WASHINGTON — The Imax Corp. and the National Aeronautics & Space Administration have signed a deal for a 3-D documentary on the construction of the international space station.

The documentary will be shot with the same large-format Imax film used on “Mission to Mir,” a 2-D documentary that premiered Monday at the National Air and Space Museum in Washington. The deal is just the latest in the ongoing relationship between NASA and Imax, which has resulted in four previous films.

“The building of the space station is one of the great challenges of our lifetime and will really capture the public’s imagination,” Richard Gelfond, co-CEO of Imax, said. Among the countries participating in the space project are the U.S., Russia, Canada and several European nations.

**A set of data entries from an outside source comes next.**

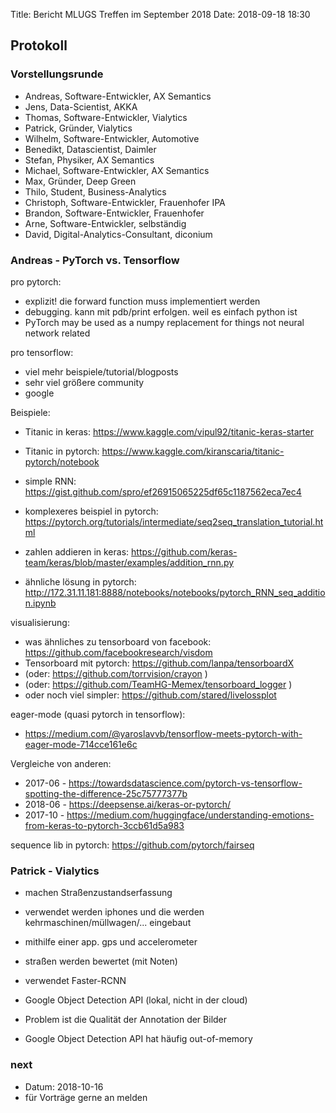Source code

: Title: Bericht MLUGS Treffen im September 2018
Date: 2018-09-18 18:30


## Protokoll

### Vorstellungsrunde

- Andreas, Software-Entwickler, AX Semantics
- Jens, Data-Scientist, AKKA
- Thomas, Software-Entwickler, Vialytics
- Patrick, Gründer, Vialytics
- Wilhelm, Software-Entwickler, Automotive
- Benedikt, Datascientist, Daimler
- Stefan, Physiker, AX Semantics
- Michael, Software-Entwickler, AX Semantics
- Max, Gründer, Deep Green
- Thilo, Student, Business-Analytics
- Christoph, Software-Entwickler, Frauenhofer IPA
- Brandon, Software-Entwickler, Frauenhofer
- Arne, Software-Entwickler, selbständig
- David, Digital-Analytics-Consultant, diconium


### Andreas - PyTorch vs. Tensorflow

pro pytorch:
- explizit! die forward function muss implementiert werden
- debugging. kann mit pdb/print erfolgen. weil es einfach python ist
- PyTorch may be used as a numpy replacement for things not neural network related

pro tensorflow:
- viel mehr beispiele/tutorial/blogposts
- sehr viel größere community
- google

Beispiele:
- Titanic in keras: https://www.kaggle.com/vipul92/titanic-keras-starter
- Titanic in pytorch: https://www.kaggle.com/kiranscaria/titanic-pytorch/notebook

- simple RNN: https://gist.github.com/spro/ef26915065225df65c1187562eca7ec4
- komplexeres beispiel in pytorch: https://pytorch.org/tutorials/intermediate/seq2seq_translation_tutorial.html

- zahlen addieren in keras: https://github.com/keras-team/keras/blob/master/examples/addition_rnn.py
- ähnliche lösung in pytorch: http://172.31.11.181:8888/notebooks/notebooks/pytorch_RNN_seq_addition.ipynb


visualisierung:
- was ähnliches zu tensorboard von facebook: https://github.com/facebookresearch/visdom
- Tensorboard mit pytorch: https://github.com/lanpa/tensorboardX
- (oder: https://github.com/torrvision/crayon )
- (oder: https://github.com/TeamHG-Memex/tensorboard_logger )
- oder noch viel simpler: https://github.com/stared/livelossplot

eager-mode (quasi pytorch in tensorflow):
- https://medium.com/@yaroslavvb/tensorflow-meets-pytorch-with-eager-mode-714cce161e6c

Vergleiche von anderen:
- 2017-06 - https://towardsdatascience.com/pytorch-vs-tensorflow-spotting-the-difference-25c75777377b
- 2018-06 - https://deepsense.ai/keras-or-pytorch/
- 2017-10 - https://medium.com/huggingface/understanding-emotions-from-keras-to-pytorch-3ccb61d5a983

sequence lib in pytorch: https://github.com/pytorch/fairseq


### Patrick - Vialytics

- machen Straßenzustandserfassung
- verwendet werden iphones und die werden kehrmaschinen/müllwagen/... eingebaut
- mithilfe einer app. gps und accelerometer
- straßen werden bewertet (mit Noten)

- verwendet Faster-RCNN
- Google Object Detection API (lokal, nicht in der cloud)

- Problem ist die Qualität der Annotation der Bilder
- Google Object Detection API hat häufig out-of-memory


### next

- Datum: 2018-10-16
- für Vorträge gerne an melden
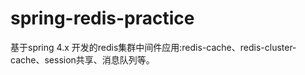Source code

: # spring-redis-practice
基于spring 4.x 开发的redis集群中间件应用:redis-cache、redis-cluster-cache、session共享、消息队列等。
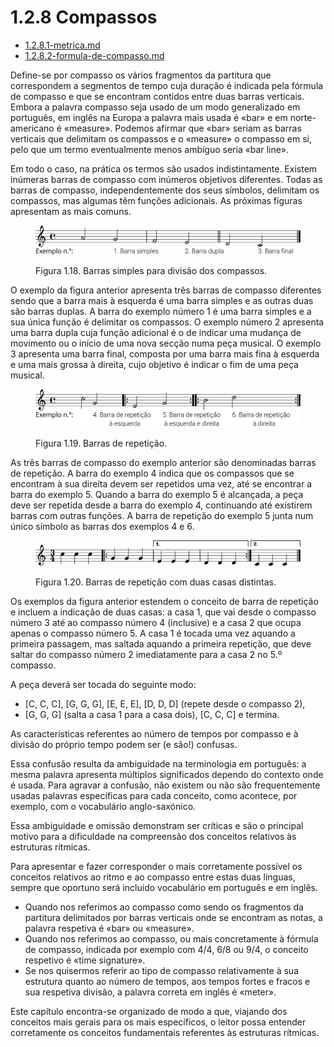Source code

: # 1.2.8 Compassos

* [1.2.8.1-metrica.md](1.2.8.1-metrica.md "mention")
* [1.2.8.2-formula-de-compasso.md](1.2.8.2-formula-de-compasso.md "mention")

Define-se por compasso os vários fragmentos da partitura que correspondem a segmentos de tempo cuja duração é indicada pela fórmula de compasso e que se encontram contidos entre duas barras verticais. Embora a palavra compasso seja usado de um modo generalizado em português, em inglês na Europa a palavra mais usada é «bar» e em norte-americano é «measure». Podemos afirmar que «bar» seriam as barras verticais que delimitam os compassos e o «measure» o compasso em si, pelo que um termo eventualmente menos ambíguo seria «bar line».

Em todo o caso, na prática os termos são usados indistintamente. Existem inúmeras barras de compasso com inúmeros objetivos diferentes. Todas as barras de compasso, independentemente dos seus símbolos, delimitam os compassos, mas algumas têm funções adicionais. As próximas figuras apresentam as mais comuns.

<figure><img src="../../../.gitbook/assets/barlines_simple.svg" alt=""><figcaption><p>Figura 1.18. Barras simples para divisão dos compassos.</p></figcaption></figure>

O exemplo da figura anterior apresenta três barras de compasso diferentes sendo que a barra mais à esquerda é uma barra simples e as outras duas são barras duplas. A barra do exemplo número 1 é uma barra simples e a sua única função é delimitar os compassos. O exemplo número 2 apresenta uma barra dupla cuja função adicional é o de indicar uma mudança de movimento ou o início de uma nova secção numa peça musical. O exemplo 3 apresenta uma barra final, composta por uma barra mais fina à esquerda e uma mais grossa à direita, cujo objetivo é indicar o fim de uma peça musical.

<figure><img src="../../../.gitbook/assets/barlines_repetition.svg" alt=""><figcaption><p>Figura 1.19. Barras de repetição.</p></figcaption></figure>

As três barras de compasso do exemplo anterior são denominadas barras de repetição. A barra do exemplo 4 indica que os compassos que se encontram à sua direita devem ser repetidos uma vez, até se encontrar a barra do exemplo 5. Quando a barra do exemplo 5 é alcançada, a peça deve ser repetida desde a barra do exemplo 4, continuando até existirem barras com outras funções. A barra de repetição do exemplo 5 junta num único símbolo as barras dos exemplos 4 e 6.

<figure><img src="../../../.gitbook/assets/barlines_volta_brackets.svg" alt=""><figcaption><p>Figura 1.20. Barras de repetição com duas casas distintas.</p></figcaption></figure>

Os exemplos da figura anterior estendem o conceito de barra de repetição e incluem a indicação de duas casas: a casa 1, que vai desde o compasso número 3 até ao compasso número 4 (inclusive) e a casa 2 que ocupa apenas o compasso número 5. A casa 1 é tocada uma vez aquando a primeira passagem, mas saltada aquando a primeira repetição, que deve saltar do compasso número 2 imediatamente para a casa 2 no 5.º compasso.

A peça deverá ser tocada do seguinte modo:

* \[C, C, C], \[G, G, G], \[E, E, E], \[D, D, D] (repete desde o compasso 2),
* \[G, G, G] (salta a casa 1 para a casa dois), \[C, C, C] e termina.

As características referentes ao número de tempos por compasso e à divisão do próprio tempo podem ser (e são!) confusas.

Essa confusão resulta da ambiguidade na terminologia em português: a mesma palavra apresenta múltiplos significados dependo do contexto onde é usada. Para agravar a confusão, não existem ou não são frequentemente usadas palavras específicas para cada conceito, como acontece, por exemplo, com o vocabulário anglo-saxónico.

Essa ambiguidade e omissão demonstram ser críticas e são o principal motivo para a dificuldade na compreensão dos conceitos relativos às estruturas rítmicas.

Para apresentar e fazer corresponder o mais corretamente possível os conceitos relativos ao ritmo e ao compasso entre estas duas línguas, sempre que oportuno será incluído vocabulário em português e em inglês.

* Quando nos referimos ao compasso como sendo os fragmentos da partitura delimitados por barras verticais onde se encontram as notas, a palavra respetiva é «bar» ou «measure».
* Quando nos referimos ao compasso, ou mais concretamente à fórmula de compasso, indicada por exemplo com 4/4, 6/8 ou 9/4, o conceito respetivo é «time signature».
* Se nos quisermos referir ao tipo de compasso relativamente à sua estrutura quanto ao número de tempos, aos tempos fortes e fracos e sua respetiva divisão, a palavra correta em inglês é «meter».

Este capítulo encontra-se organizado de modo a que, viajando dos conceitos mais gerais para os mais específicos, o leitor possa entender corretamente os conceitos fundamentais referentes às estruturas rítmicas.
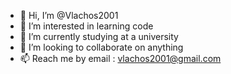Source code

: - 👋 Hi, I’m @Vlachos2001
- 👀 I’m interested in learning code
- 🌱 I’m currently studying  at a university
- 💞️ I’m looking to collaborate on anything
- 📫 Reach me by email : vlachos2001@gmail.com

<!---
Vlachos2001/Vlachos2001 is a ✨ special ✨ repository because its `README.md` (this file) appears on your GitHub profile.
You can click the Preview link to take a look at your changes.
--->
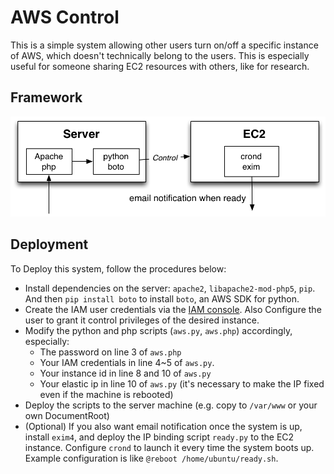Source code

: # AWS Control

This is a simple system allowing other users turn on/off a specific instance of AWS, which doesn't technically belong to the users.
This is especially useful for someone sharing EC2 resources with others, like for research.

## Framework

![Framework](https://raw.githubusercontent.com/grapeot/AWSControl/master/framework.png)

## Deployment

To Deploy this system, follow the procedures below:

* Install dependencies on the server: `apache2`, `libapache2-mod-php5`, `pip`. And then `pip install boto` to install `boto`, an AWS SDK for python.
* Create the IAM user credentials via the [IAM console](https://console.aws.amazon.com/iam/home?#home). 
Also Configure the user to grant it control privileges of the desired instance.
* Modify the python and php scripts (`aws.py`, `aws.php`) accordingly, especially:
    * The password on line 3 of `aws.php`
    * Your IAM credentials in line 4~5 of `aws.py`.
    * Your instance id in line 8 and 10 of `aws.py`
    * Your elastic ip in line 10 of `aws.py` (it's necessary to make the IP fixed even if the machine is rebooted)
* Deploy the scripts to the server machine (e.g. copy to `/var/www` or your own DocumentRoot)
* (Optional) If you also want email notification once the system is up, install `exim4`, and deploy the IP binding script `ready.py` to the EC2 instance.
Configure `crond` to launch it every time the system boots up.
Example configuration is like `@reboot /home/ubuntu/ready.sh`.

Like other Imax films, including “Mission to Mir,” the documentary on the international space station will be shown exclusively at the 153 Imax theaters around the world.

The Imax space documentaries are shot by astronauts who have been trained for the large-format film. The Imax image is 10 times the size of standard 35mm film and three times the size of the image of regular 70 mm film.

During construction

For the space station project, Imax is developing a new 3-D camera which will be used during construction. In order to see the 3-D effects, audiences must wear special glasses developed by Imax for Imax theaters. Twenty-nine of Imax’s 153 theaters have the ability to show 3-D films.

The orbiting construction project is expected to begin in 1998 and scheduled for completion in 2002. The film also received backing from Lockheed Martin, which has also sponsored the four previous Imax space documentaries.